Being at your meetups and the meetups themselves are just a small part of running a User Group. By forming a user group, you're also forming a community, which doesn't stop when the meetups themselves stop - you need to continue catalysing communication within the community.

Setting the Dates

It really will help attendance if you have a regular date for the meetups to happen on. Typically the meetups will be on the Nth X of the month, and you should advertise this fact on all resources.

Finding Speakers

TODO

Finance

You should appoint someone trustworthy to be in charge of finance (or do it yourself). Even if your User Group is free to attend, you will still have costs from time to tim, for example venue hire and organiser dues for Meetup.com. You need to judge whether you think you need to go to the level of opening a bank/checking account to manage finances, or perhaps use an online payment service only (like PayPal). You need to ensure a record is kept of all transactions, and you'll also need to check in your country and region whether you need to register your organisation with authorities.

Herding the elePHPants

A good meetup can sometimes be down to the fact that the User Group has a great leader. As a great leader of elePHPants, you need to be approachable, open-minded, trustworthy and respect your attendees. By placing yourself in the leader position, people will look up to you for leadership, which is a big responsibility you must be prepared for.

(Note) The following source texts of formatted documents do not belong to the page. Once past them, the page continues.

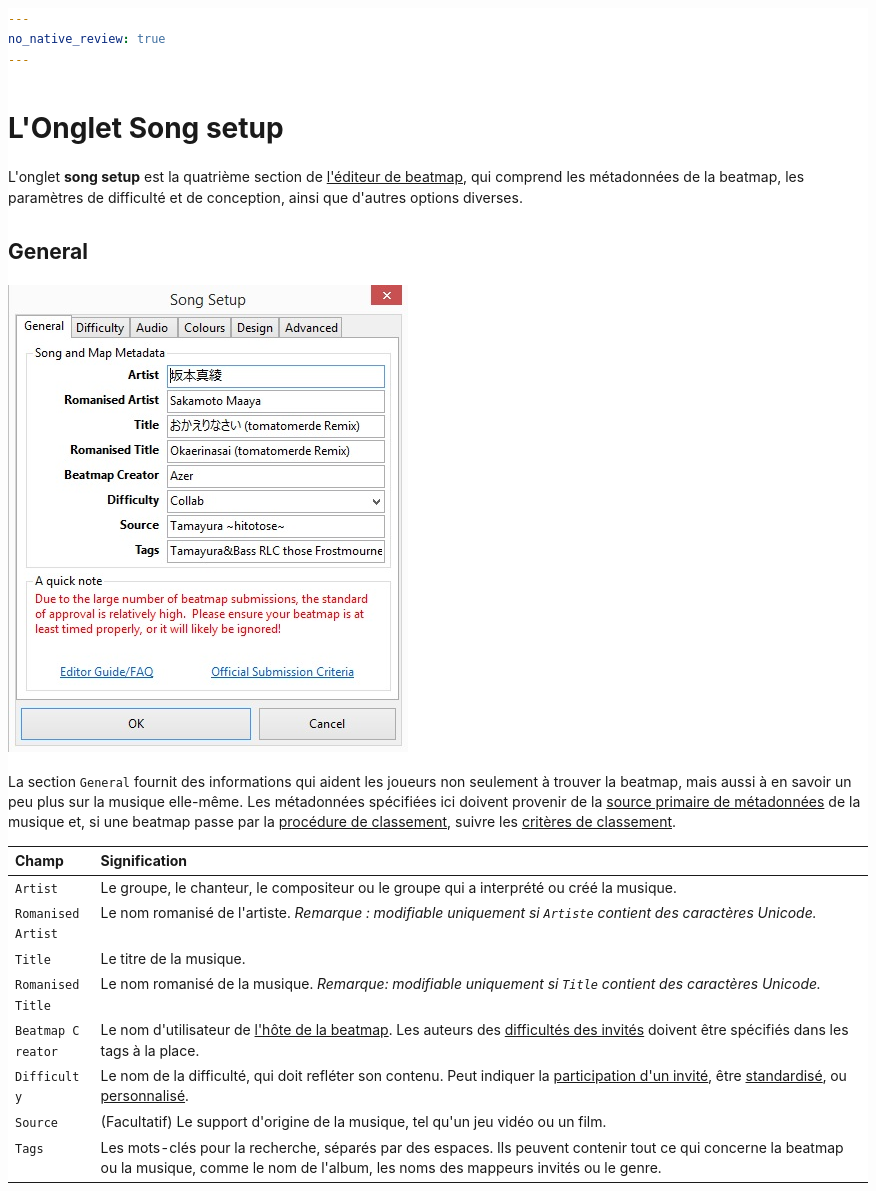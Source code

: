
 ```yaml
---
no_native_review: true
---
```


# L'Onglet Song setup

L'onglet **song setup** est la quatrième section de [l'éditeur de beatmap](/wiki/Client/Beatmap_editor), qui comprend les métadonnées de la beatmap, les paramètres de difficulté et de conception, ainsi que d'autres options diverses.

## General

![](img/SS_General.jpg "Un exemple de difficultés avec les métadonnées complétées")

La section `General` fournit des informations qui aident les joueurs non seulement à trouver la beatmap, mais aussi à en savoir un peu plus sur la musique elle-même. Les métadonnées spécifiées ici doivent provenir de la [source primaire de métadonnées](/wiki/Beatmap/Primary_metadata_source) de la musique et, si une beatmap passe par la [procédure de classement](/wiki/Beatmap_ranking_procedure), suivre les [critères de classement](/wiki/Ranking_criteria#métadonnées).

| Champ | Signification |
| :-- | :-- |
| `Artist` | Le groupe, le chanteur, le compositeur ou le groupe qui a interprété ou créé la musique. |
| `Romanised Artist` | Le nom romanisé de l'artiste. *Remarque : modifiable uniquement si `Artiste` contient des caractères Unicode.* |
| `Title` | Le titre de la musique. |
| `Romanised Title` | Le nom romanisé de la musique. *Remarque: modifiable uniquement si `Title` contient des caractères Unicode.* |
| `Beatmap Creator` | Le nom d'utilisateur de [l'hôte de la beatmap](/wiki/Beatmap/Beatmap_host). Les auteurs des [difficultés des invités](/wiki/Beatmap/Guest_difficulty) doivent être spécifiés dans les tags à la place. |
| `Difficulty` | Le nom de la difficulté, qui doit refléter son contenu. Peut indiquer la [participation d'un invité](/wiki/Beatmap/Guest_difficulty), être [standardisé](/wiki/Ranking_criteria/Difficulty_naming), ou [personnalisé](/wiki/Ranking_criteria#règles.1). |
| `Source` | (Facultatif) Le support d'origine de la musique, tel qu'un jeu vidéo ou un film. |
| `Tags` | Les mots-clés pour la recherche, séparés par des espaces. Ils peuvent contenir tout ce qui concerne la beatmap ou la musique, comme le nom de l'album, les noms des mappeurs invités ou le genre. |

Put it this way - which User Group will be more successful: one led by a rude, arrogant leader, or one led by a friendly, approachable and helpful leader?

Backups

As a great leader, you need to attend every meetup you can. Unfortunately, life can sometimes be busy, so on the odd occasion you can't make a meetup, make sure you've got a great leader as a backup to run the meetup. Many meetups might have two (or more!) organisers, so that if the primary point of contact is ill or otherwise unable to attend the meetup, another can take over and ensure everything runs smoothly.

Networking

Networking is a hugely important part of your User Group community, so make sure you're enabling people to network effectively. Often that can mean coaxing people to converse; for that you'll need to be a “people person”. Many developers can be quite shy people, so make sure you're friendly and open, and that'll help them get the confidence to talk to you and others in the meetup.

Conversation Topics

Although many conversations will happen naturally, if the topic runs dry and people start looking blankly around during an awkward silence, you need to be able to rescue the conversation by bringing up a new topic (related or otherwise!). Often topics such as these will bring up a passionate debate or some constructive discussion:

  1. Where do you work? What sort of things do you work on?
  2. What IDE do you use?
  3. What is your favourite framework?
  4. Do you unit test?
  5. What is your development/deployment process like?
Code of Conduct

TODO

Alcohol

TODO

usergroups/handbook/organisation.1389182285.txt.gz · Last modified: 2017/09/22 13:28 (external edit)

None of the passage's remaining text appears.